The term “Corporate Governance” is familiar to most people but what does it mean to your business?
Simply put, corporate governance is the right people talking about the right things at the right time. It provides a framework to support the decision-making process thereby protecting the directors and enabling your company to deliver on your strategic direction.
“Governance” is not a magic wand to fix all the problems and challenges companies face. It is not simply a legal framework of compliance. The modern approach is to be agile with its application. Unlike law, it’s not black and white.
Law is the “What”, governance is the “How and Why”. This can make the application more challenging as you don’t always know what you need, what you can miss out on or what can help you. Our research shows that business owners and company directors struggle to define their governance framework. This trickles down the organisation and can lead to inefficiencies and challenges. Taking time to understand best practice guidelines is key or alternatively hire someone who is skilled in good governance.
The one thing missing from every boardroom is a crystal ball. Directors will continue to make the wrong choices no matter how strong the governance is because we live in an uncertain world. However, governance provides mitigation against risk and will help reduce the number of surprises which will come along. Risk will never disappear, but horizon scanning can help prepare for oncoming challenges.
SMEs looking to expand or perhaps attract outside investment are already successful. Founders have created successful business and are already doing plenty of things right. The benefit of good governance is that it helps a company demonstrate it is doing the right things. Often, a company in this position only needs to document and articulate the processes it already has in place and tighten some of its controls and terminology. Adding some formality & structure is a quick way to raise the standards as you look to grow.
Providing templates, timetables and a structure for the record keeping is essential and necessary to ensure the right outcomes. A strong governance framework creates a more robust, resilient, and responsive state for your business. It will also give the directors more confidence that their company could stand up to external scrutiny or a due diligence exercise. Any prospective lender, investor or potential non-executive director would expect to see an effective governance framework in place.
Implementing a framework which is right for your organisation will add value. The company probably won’t look any different, but it will feel different. It won’t just be the directors who notice the change either, a strong governance framework will permeate throughout your organisation. One way to maintain direction and ensure that old habits don’t return is to ensure the company has a governance champion. Companies will have people in charge of finance, operations, IT and sales but often won’t have thought of assigning a governance professional to support the decision-making process. This is a key role in any organisation trying to take the step from owner/managed business to achieve growth.
Governance is decision making and decision making is the way things get done in an organisation.
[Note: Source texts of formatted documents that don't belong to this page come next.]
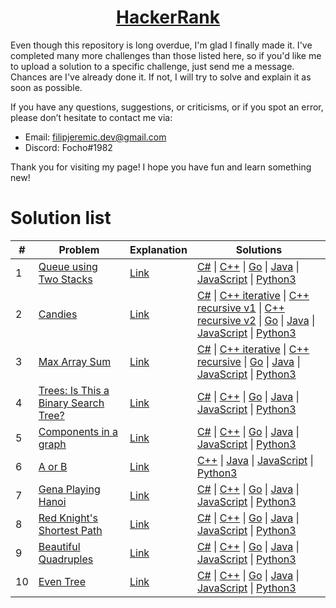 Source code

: <h1 align="center"><a href="https://www.hackerrank.com/kettu">HackerRank</a></h1>

Even though this repository is long overdue, I'm glad I finally made it. I've completed many more challenges than those listed here, so if you'd like me to upload a solution to a specific challenge, just send me a message. Chances are I've already done it. If not, I will try to solve and explain it as soon as possible.

If you have any questions, suggestions, or criticisms, or if you spot an error, please don’t hesitate to contact me via:
* Email: filipjeremic.dev@gmail.com
* Discord: Focho#1982

Thank you for visiting my page! I hope you have fun and learn something new!

# Solution list

|  #  | Problem | Explanation | Solutions |
|  -  | ------- | -------- | --------- |
| 1 | [Queue using Two Stacks](https://www.hackerrank.com/challenges/queue-using-two-stacks/problem) | [Link](data-structures/queue-using-two-stacks/README.md) | [C#](data-structures/queue-using-two-stacks/Solution.cs) \| [C++](data-structures/queue-using-two-stacks/Solution.cpp) \| [Go](data-structures/queue-using-two-stacks/solution.go) \| [Java](data-structures/queue-using-two-stacks/Solution.java) \| [JavaScript](data-structures/queue-using-two-stacks/Solution.js) \| [Python3](data-structures/queue-using-two-stacks/solution.py) |
| 2 | [Candies](https://www.hackerrank.com/challenges/candies/problem?h_l=interview&playlist_slugs%5B%5D=interview-preparation-kit&playlist_slugs%5B%5D=dynamic-programming) | [Link](interview-preparation-kit/candies/README.md) | [C#](interview-preparation-kit/candies/Solution.cs) \| [C++ iterative](interview-preparation-kit/candies/Solution-iterative.cpp) \| [C++ recursive v1](interview-preparation-kit/candies/Solution-recursive-v1.cpp) \| [C++ recursive v2](interview-preparation-kit/candies/Solution-recursive-v2.cpp) \| [Go](interview-preparation-kit/candies/solution.go) \| [Java](interview-preparation-kit/candies/Solution.java) \| [JavaScript](interview-preparation-kit/candies/Solution.js) \| [Python3](interview-preparation-kit/candies/solution.py) |
| 3 | [Max Array Sum](https://www.hackerrank.com/challenges/max-array-sum/problem?h_l=interview&playlist_slugs%5B%5D=interview-preparation-kit&playlist_slugs%5B%5D=dynamic-programming) | [Link](interview-preparation-kit/max-array-sum/README.md) | [C#](interview-preparation-kit/max-array-sum/Solution.cs) \| [C++ iterative](interview-preparation-kit/max-array-sum/Solution-iterative.cpp) \| [C++ recursive](interview-preparation-kit/max-array-sum/Solution-recursive.cpp) \| [Go](interview-preparation-kit/max-array-sum/solution.go) \| [Java](interview-preparation-kit/max-array-sum/Solution.java) \| [JavaScript](interview-preparation-kit/max-array-sum/Solution.js) \| [Python3](interview-preparation-kit/max-array-sum/solution.py) |
| 4 | [Trees: Is This a Binary Search Tree?](https://www.hackerrank.com/challenges/ctci-is-binary-search-tree/problem?h_l=interview&playlist_slugs%5B%5D=interview-preparation-kit&playlist_slugs%5B%5D=trees) | [Link](interview-preparation-kit/trees-is-this-a-binary-search-tree/README.md) | [C#](interview-preparation-kit/trees-is-this-a-binary-search-tree/Solution.cs) \| [C++](interview-preparation-kit/trees-is-this-a-binary-search-tree/Solution.cpp) \| [Go](interview-preparation-kit/trees-is-this-a-binary-search-tree/solution.go) \| [Java](interview-preparation-kit/trees-is-this-a-binary-search-tree/Solution.java) \| [JavaScript](interview-preparation-kit/trees-is-this-a-binary-search-tree/Solution.js) \| [Python3](interview-preparation-kit/trees-is-this-a-binary-search-tree/solution.py) |
| 5 | [Components in a graph](https://www.hackerrank.com/challenges/components-in-graph/problem) | [Link](data-structures/components-in-a-graph/README.md) | [C#](data-structures/components-in-a-graph/Solution.cs) \| [C++](data-structures/components-in-a-graph/Solution.cpp) \| [Go](data-structures/components-in-a-graph/solution.go) \| [Java](data-structures/components-in-a-graph/Solution.java) \| [JavaScript](data-structures/components-in-a-graph/Solution.js) \| [Python3](data-structures/components-in-a-graph/solution.py) |
| 6 | [A or B](https://www.hackerrank.com/challenges/aorb/problem) | [Link](algorithms/a-or-b/README.md) | [C++](algorithms/a-or-b/Solution.cpp) \| [Java](algorithms/a-or-b/Solution.java) \| [JavaScript](algorithms/a-or-b/Solution.js) \| [Python3](algorithms/a-or-b/solution.py) |
| 7 | [Gena Playing Hanoi](https://www.hackerrank.com/challenges/gena/problem) | [Link](algorithms/gena-playing-hanoi/README.md) | [C#](algorithms/gena-playing-hanoi/Solution.cs) \| [C++](algorithms/gena-playing-hanoi/Solution.cpp) \| [Go](algorithms/gena-playing-hanoi/solution.go) \| [Java](algorithms/gena-playing-hanoi/Solution.java) \| [JavaScript](algorithms/gena-playing-hanoi/Solution.js) \| [Python3](algorithms/gena-playing-hanoi/solution.py) |
| 8 | [Red Knight's Shortest Path](https://www.hackerrank.com/challenges/red-knights-shortest-path/problem) | [Link](algorithms/red-knights-shortest-path/README.md) | [C#](algorithms/red-knights-shortest-path/Solution.cs) \| [C++](algorithms/red-knights-shortest-path/Solution.cpp) \| [Go](algorithms/red-knights-shortest-path/solution.go) \| [Java](algorithms/red-knights-shortest-path/Solution.java) \| [JavaScript](algorithms/red-knights-shortest-path/Solution.js) \| [Python3](algorithms/red-knights-shortest-path/solution.py) |
| 9 | [Beautiful Quadruples](https://www.hackerrank.com/challenges/xor-quadruples/problem) | [Link](algorithms/beautiful-quadruples/README.md) | [C#](algorithms/beautiful-quadruples/Solution.cs) \| [C++](algorithms/beautiful-quadruples/Solution.cpp) \| [Go](algorithms/beautiful-quadruples/solution.go) \| [Java](algorithms/beautiful-quadruples/Solution.java) \| [JavaScript](algorithms/beautiful-quadruples/Solution.js) \| [Python3](algorithms/beautiful-quadruples/solution.py) |
| 10 | [Even Tree](https://www.hackerrank.com/challenges/even-tree/problem) | [Link](algorithms/even-tree/README.md) | [C#](algorithms/even-tree/Solution.cs) \| [C++](algorithms/even-tree/Solution.cpp) \| [Go](algorithms/even-tree/solution.go) \| [Java](algorithms/even-tree/Solution.java) \| [JavaScript](algorithms/even-tree/Solution.js) \| [Python3](algorithms/even-tree/solution.py) |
In short, an organisation’s health and longevity can be measured by its governance framework.
In the past year our team have conducted governance reviews across many industries. The reviews provide a report on the quality of the organisation’s governance at a point in time and will help the board identify weaknesses and provide possible next steps should it be decided that further action is necessary. These actionable insights are the first steps to raising the standard of your governance framework.
- Purpose and leadership – How clear is the Board about its purpose and does it drive decision making? Is there clarity on culture and is the organisation’s purpose and values part of its employee behaviours?
- Board composition – Is the board effective and does it provide strategic leadership in line with the organisation’s purpose and values? Does the Board review the right materials and in the right level of depth?
- Director responsibilities – Is there integrity of board information? Is there sufficient delegation and accountability across the organisation?
- Opportunity and risk – Does the board ensure that its decision-making processes are informed, rigorous and timely? Are delegation, control and risk assessments effective?
- Remuneration – Are remuneration structures sufficient to secure and retain directors, senior management and the general workforce? Are appropriate policies in place?
- Stakeholder relationships and engagement – Is the right level of stakeholder engagement taking place?